The meeting this month was an interactive session, making use of Jamboards to discuss concepts from Week 9 of the "Abolish Everything" curriculum. The readings for that week focus on disability justice, covering topics like the relationship of the medical industrial complex to anti-Blackness, colonialism, and ableism. The jamboards also allowed us share our preconceptions about disability and prior understanding of these topics in an open atmosphere that encouraged learning new things.
This group will be on break until the fall, as will the SURJ Baltimore monthly meetings and the Friends and Family group, as we update our leadership structure and plan for next legislative session. Look to the newsletter for updates about when these meetings will resume.
The political education group this month based their conversation around Abolition Feminism for week 7 of the "Abolish Everything" curriculum. The focus of the discussion was on the need for feminism movements to reject the current criminal justice system, which doesn't protect women from harm and leads to many women being criminalized or harmed by parts of the Prison Industrial Complex (PIC). There was also some great discussion around the role of community in creating accountability and possible alternative responses to violence that don't involve the PIC. We'll continue the discussion next month with the topic of Queer and Trans Abolition, which will include topics like the past and present criminalization of queer and trans people and the role of the gender binary in the PIC. To join us, sign up here!
On April 4th, the Baltimore and Howard County group discussed the Police Accountability Board (PAB) Coalition forming in Baltimore County. This is a coalition "working to transform public safety and end racist and violent policing". Learn more about them on twitter or check out their helpful toolkit with info on police accountability in Baltimore County.
The county meeting also included some great discussion about efforts members are individually involved in, including the Vote 4 More campaign to add more districts to Baltimore County.
We wrapped up by noting that CASA's annual spring campaign is ongoing and encourage everyone who is able to consider donating to this SURJ accountability partner. Donations will support CASA's citizenship program and legal services to help hundreds of immigrants a year navigate the U.S.' complex immigration system, find opportunities to adjust their status, and, when eligible, become U.S. Citizens.
To hear about opportunities like this to get involved in racial justice in Baltimore and Howard county, sign up here for the next county meeting on Monday May 2nd at 7pm.
The Baltimore and Howard County SURJ group had a productive meeting on March 7th. We got a helpful update from the Progressive Round Table, arrived at an initial consensus on how we'll decide whether to sign on to letters, and heard about a District 12 meeting with Senator Lam. We wrapped up by completing an action alert hosted by JUFJ to support Out for Justice by emailing our reps to request funding for the Women's Prerelease Center authorized by the Gender-Responsive Prerelease Act that OFJ worked to get passed last year.

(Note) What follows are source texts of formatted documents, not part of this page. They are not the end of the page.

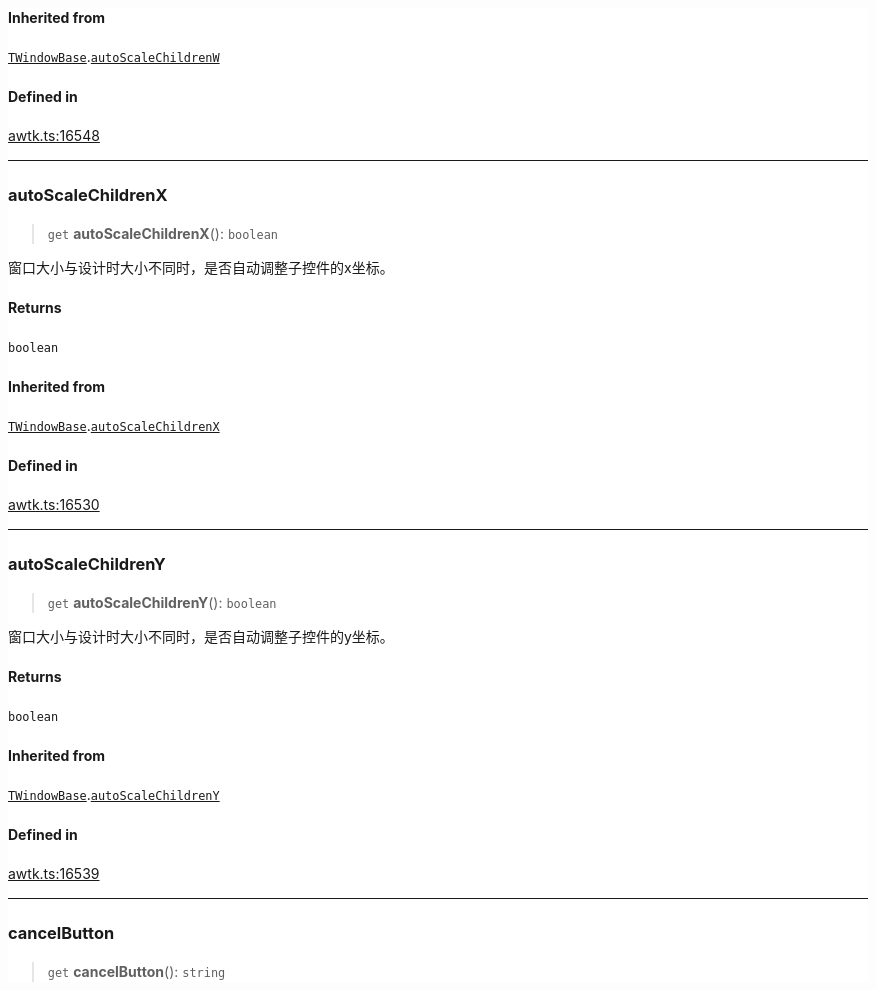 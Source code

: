#### Inherited from

[`TWindowBase`](TWindowBase.md).[`autoScaleChildrenW`](TWindowBase.md#autoscalechildrenw)

#### Defined in

[awtk.ts:16548](https://github.com/zlgopen/awtk-binding/blob/a193834fdb1c1ee98bdcf84db4b6e5fd059e1d7c/tools/code_gen/js/output/awtk.ts#L16548)

***

### autoScaleChildrenX

> `get` **autoScaleChildrenX**(): `boolean`

窗口大小与设计时大小不同时，是否自动调整子控件的x坐标。

#### Returns

`boolean`

#### Inherited from

[`TWindowBase`](TWindowBase.md).[`autoScaleChildrenX`](TWindowBase.md#autoscalechildrenx)

#### Defined in

[awtk.ts:16530](https://github.com/zlgopen/awtk-binding/blob/a193834fdb1c1ee98bdcf84db4b6e5fd059e1d7c/tools/code_gen/js/output/awtk.ts#L16530)

***

### autoScaleChildrenY

> `get` **autoScaleChildrenY**(): `boolean`

窗口大小与设计时大小不同时，是否自动调整子控件的y坐标。

#### Returns

`boolean`

#### Inherited from

[`TWindowBase`](TWindowBase.md).[`autoScaleChildrenY`](TWindowBase.md#autoscalechildreny)

#### Defined in

[awtk.ts:16539](https://github.com/zlgopen/awtk-binding/blob/a193834fdb1c1ee98bdcf84db4b6e5fd059e1d7c/tools/code_gen/js/output/awtk.ts#L16539)

***

### cancelButton

> `get` **cancelButton**(): `string`

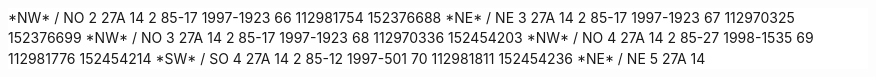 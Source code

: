 <td>*NW* / NO</td>
<td>2</td>
<td>27A</td>
<td>14</td>
<td>2</td>
<td>85-17</td>
<td>1997-1923</td>
</tr>
<tr>
<td>66</td>
<td>112981754</td>
<td>152376688</td>
<td>*NE* / NE</td>
<td>3</td>
<td>27A</td>
<td>14</td>
<td>2</td>
<td>85-17</td>
<td>1997-1923</td>
</tr>
<tr>
<td>67</td>
<td>112970325</td>
<td>152376699</td>
<td>*NW* / NO</td>
<td>3</td>
<td>27A</td>
<td>14</td>
<td>2</td>
<td>85-17</td>
<td>1997-1923</td>
</tr>
<tr>
<td>68</td>
<td>112970336</td>
<td>152454203</td>
<td>*NW* / NO</td>
<td>4</td>
<td>27A</td>
<td>14</td>
<td>2</td>
<td>85-27</td>
<td>1998-1535</td>
</tr>
<tr>
<td>69</td>
<td>112981776</td>
<td>152454214</td>
<td>*SW* / SO</td>
<td>4</td>
<td>27A</td>
<td>14</td>
<td>2</td>
<td>85-12</td>
<td>1997-501</td>
</tr>
<tr>
<td>70</td>
<td>112981811</td>
<td>152454236</td>
<td>*NE* / NE</td>
<td>5</td>
<td>27A</td>
<td>14</td>
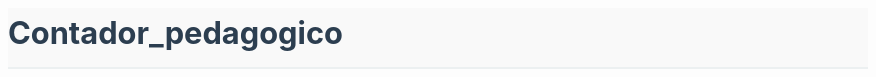 # Contador_pedagogico
<!DOCTYPE html>
<html lang="es">
<head>
    <meta charset="UTF-8">
    <meta name="viewport" content="width=device-width, initial-scale=1.0">
    <title>Contador Pedagógico Interactivo - README</title>
    <link rel="preconnect" href="https://fonts.googleapis.com">
    <link rel="preconnect" href="https://fonts.gstatic.com" crossorigin>
    <link href="https://fonts.googleapis.com/css2?family=Inter:wght@400;700&display=swap" rel="stylesheet">
    <style>
        body {
            font-family: 'Inter', sans-serif;
            line-height: 1.6;
            color: #333;
            background-color: #f9f9f9;
            margin: 0;
            padding: 20px;
        }
        .container {
            max-width: 800px;
            margin: 20px auto;
            padding: 25px 35px;
            background-color: #fff;
            border-radius: 10px;
            box-shadow: 0 4px 12px rgba(0,0,0,0.08);
        }
        h1, h2, h3 {
            color: #2c3e50;
            border-bottom: 2px solid #ecf0f1;
            padding-bottom: 10px;
            margin-top: 30px;
        }
        h1 {
            font-size: 2.2em;
        }
        h2 {
            font-size: 1.8em;
        }
        p {
            margin-bottom: 15px;
        }
        ul {
            list-style-type: disc;
            padding-left: 20px;
        }
        li {
            margin-bottom: 12px;
        }
        a {
            color: #3498db;
            text-decoration: none;
            transition: color 0.3s ease;
        }
        a:hover {
            color: #2980b9;
            text-decoration: underline;
        }
        strong {
            color: #2c3e50;
        }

The political education group continued their study of the "Abolish Everything" curriculum with a discussion on Criminalizing Blackness. This delved into the ways that white supremacist instutions, such as the prison-industrial complex (PIC), are race-making institutions rather than byproducts of existing racialized differences—built with the purpose of exploiting labor, punishing challenges to the racial order, and blaming negative social outcomes of inequality and oppression on the manufactured 'criminal' class. Next month, the group will be exploring the topic of Abolition Feminism, which will focus on the need for feminism movements to reject the PIC in their fight against the patriarchy. Sign up here!
Several members of SURJ attended a Time to Care rally in Annapolis on Feb 21st to support Out for Justice, one of our accountability partners who have made great efforts to promote this legislation that would provide up to 12 weeks of paid leave for medical or family-related circumstances. The rally, which was organized by the Time to Care coalition, had some incredible speakers who shared powerful stories about why paid sick leave and caregiving time was important to them. These speakers included a father who has a son with special needs and a mother who adopted a daughter and couldn't take time off from her job. The rally felt large and festive, with great lighting, signs, and music. Plus everyone came home with some custom face masks - sure to be a collectors item!